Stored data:

━━━

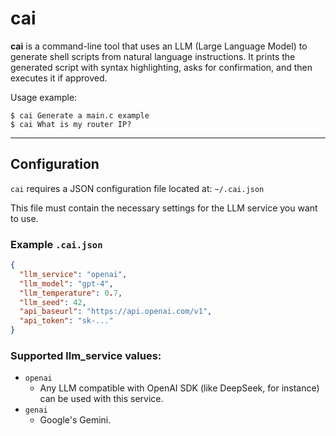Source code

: # cai

**cai** is a command-line tool that uses an LLM (Large Language Model) to generate shell scripts from natural language instructions. It prints the generated script with syntax highlighting, asks for confirmation, and then executes it if approved.

Usage example:

```console
$ cai Generate a main.c example
$ cai What is my router IP?
```

---

## Configuration

`cai` requires a JSON configuration file located at: `~/.cai.json`

This file must contain the necessary settings for the LLM service you want to use.

### Example `.cai.json`

```json
{
  "llm_service": "openai",
  "llm_model": "gpt-4",
  "llm_temperature": 0.7,
  "llm_seed": 42,
  "api_baseurl": "https://api.openai.com/v1",
  "api_token": "sk-..."
}
```

### Supported llm_service values:
- `openai`
  - Any LLM compatible with OpenAI SDK (like DeepSeek, for instance) can be used with this service.
- `genai`
  - Google's Gemini.
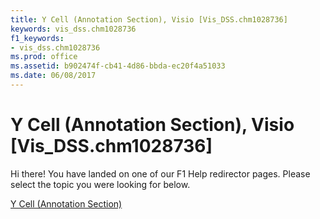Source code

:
 ```yaml
---
title: Y Cell (Annotation Section), Visio [Vis_DSS.chm1028736]
keywords: vis_dss.chm1028736
f1_keywords:
- vis_dss.chm1028736
ms.prod: office
ms.assetid: b902474f-cb41-4d86-bbda-ec20f4a51033
ms.date: 06/08/2017
---
```



# Y Cell (Annotation Section), Visio [Vis_DSS.chm1028736]

Hi there! You have landed on one of our F1 Help redirector pages. Please select the topic you were looking for below.

[Y Cell (Annotation Section)](http://msdn.microsoft.com/library/527a4615-2013-a4b4-81cd-7f5d71c1803c%28Office.15%29.aspx)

━━━

How many lines in the records hold the string "Annotation"? Reply with the number only.

THE COMPLETED TASK: 3